Nie zdążyłam mu odpowiedzieć bo w ciągu sekundy zniknął za drzwiami. Położyłam głowę na poduszkę a wspomnienia zaczęły we mnie uderzać jak błyskawica.

Urodziłam. Mam syna.

Poczułam strach. Miałam tyle czasu, żeby się przygotować do tego dnia a mimo wszystko nie zrobiłam tego. Gdzieś z tyłu głowy pojawiła się troska. Zastanawiałam się gdzie jest i czy wszystko z nim w porządku. Nie byłam z nim przy pierwszych chwilach na tym świecie. Był sam. Całkiem sam.
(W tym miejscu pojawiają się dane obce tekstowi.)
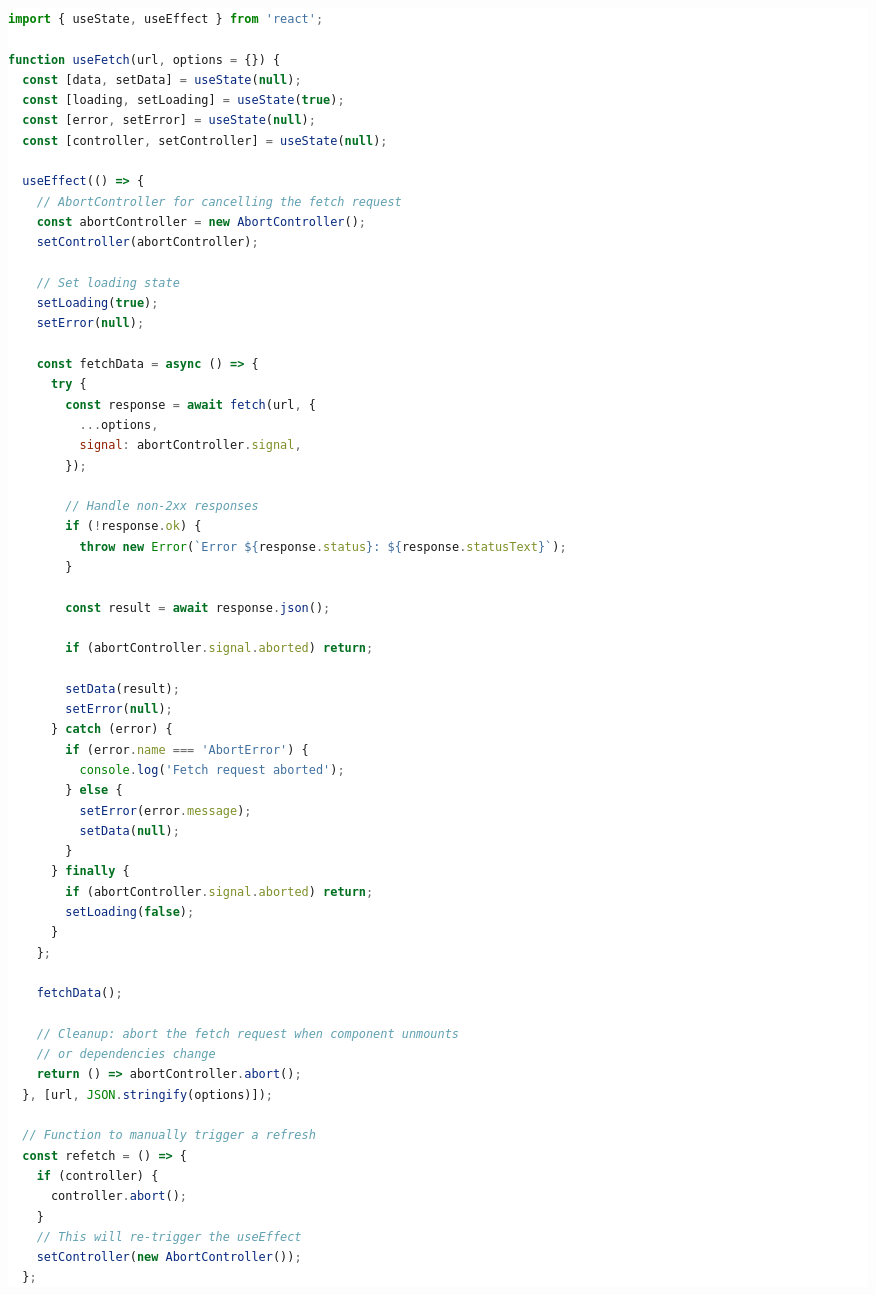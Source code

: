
 ```jsx
import { useState, useEffect } from 'react';

function useFetch(url, options = {}) {
  const [data, setData] = useState(null);
  const [loading, setLoading] = useState(true);
  const [error, setError] = useState(null);
  const [controller, setController] = useState(null);

  useEffect(() => {
    // AbortController for cancelling the fetch request
    const abortController = new AbortController();
    setController(abortController);
    
    // Set loading state
    setLoading(true);
    setError(null);
    
    const fetchData = async () => {
      try {
        const response = await fetch(url, {
          ...options,
          signal: abortController.signal,
        });
        
        // Handle non-2xx responses
        if (!response.ok) {
          throw new Error(`Error ${response.status}: ${response.statusText}`);
        }
        
        const result = await response.json();
        
        if (abortController.signal.aborted) return;
        
        setData(result);
        setError(null);
      } catch (error) {
        if (error.name === 'AbortError') {
          console.log('Fetch request aborted');
        } else {
          setError(error.message);
          setData(null);
        }
      } finally {
        if (abortController.signal.aborted) return;
        setLoading(false);
      }
    };

    fetchData();

    // Cleanup: abort the fetch request when component unmounts
    // or dependencies change
    return () => abortController.abort();
  }, [url, JSON.stringify(options)]);

  // Function to manually trigger a refresh
  const refetch = () => {
    if (controller) {
      controller.abort();
    }
    // This will re-trigger the useEffect
    setController(new AbortController());
  };
```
-Jak się czujesz? - wyrzuty sumienia przerwał mi mocny męski głos. Otworzyłam oczy i skinęłam głową kiedy zobaczyłam lekarza koło swojego łóżka.

-Gdzie moje dziecko? - spojrzałam na niego spod przymrużonych rzęs a on uśmiechnął się szeroko.
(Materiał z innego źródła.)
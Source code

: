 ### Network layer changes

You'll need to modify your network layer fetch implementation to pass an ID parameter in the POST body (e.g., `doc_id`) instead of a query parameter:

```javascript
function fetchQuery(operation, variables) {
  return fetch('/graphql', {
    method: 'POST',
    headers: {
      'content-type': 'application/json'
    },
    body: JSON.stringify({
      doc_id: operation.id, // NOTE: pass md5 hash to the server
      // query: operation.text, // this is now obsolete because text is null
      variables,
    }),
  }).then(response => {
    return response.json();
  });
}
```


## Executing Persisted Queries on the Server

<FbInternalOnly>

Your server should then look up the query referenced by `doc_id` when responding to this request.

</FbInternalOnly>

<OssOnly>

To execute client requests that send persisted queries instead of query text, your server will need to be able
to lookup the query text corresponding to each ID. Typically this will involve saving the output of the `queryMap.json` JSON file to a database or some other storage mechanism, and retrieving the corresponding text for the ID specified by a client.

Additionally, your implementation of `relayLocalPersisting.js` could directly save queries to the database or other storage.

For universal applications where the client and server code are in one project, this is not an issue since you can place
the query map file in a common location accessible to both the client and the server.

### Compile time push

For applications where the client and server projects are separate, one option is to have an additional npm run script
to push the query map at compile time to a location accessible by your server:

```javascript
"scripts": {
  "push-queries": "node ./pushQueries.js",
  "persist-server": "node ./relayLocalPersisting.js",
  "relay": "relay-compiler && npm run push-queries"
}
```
-Rozumiesz chyba, że nie mogliśmy zostawić go przy Tobie. - sięgnął po teczkę z moimi danymi - Musieliśmy dać Ci silne leki. Spałaś szesnaście godzin. - przyglądał się dokładnie białej kartce - Chłopiec jest zdrowy. Pomimo tego, że urodził się trochę za wcześnie nie odbiega od innych noworodków. Zaraz poproszę pielęgniarkę, żeby go przywiozła jeżeli chcesz. - przełknęłam ślinę i skinęłam głową. - A teraz odpoczywaj. Z Tobą też będzie wszystko dobrze. Straciłaś trochę za dużo krwi ale poradziliśmy sobie z tym.

-Jak długo tu zostaniemy? - zwróciłam się w jego stronę kiedy on kierował się w stronę drzwi.

-Kilka dni. Tak dla obserwacji i Ciebie i dziecka. - ponownie się uśmiechnął i opuścił pomieszczenie.

Spojrzałam na mojego przyjaciela, który intensywnie o czymś myślał patrząc w przestrzeń przed sobą. Jego twarz wyglądała na zmęczoną. Oczy miał podkrążone a jego nogi nerwowo podskakiwały.

-Wszystko w porządku? - złapałam za jego dłoń którą opierał o białą pościel.

-Myślałem, że Cię stracę - przeniósł na mnie swoje tęczówki a one automatycznie się zaszkliły. - Kiedy nie wróciłaś do domu zacząłem się martwić. Nie wiedziałem gdzie możesz być. Szukałem Cię wszędzie aż przypomniałem sobie tego notariusza. Próbowałem się z nim jakoś skontaktować ale na marne. Oddzwonił dopiero po godzinie i wyjaśnił mi się co się stało. - jego głos drżał - Kiedy tu przyjechałem było już po wszystkim. Leżałaś tu nieprzytomna a ja poczułem się jak wtedy. Bałem się, że drugi raz możesz się już nie obudzić.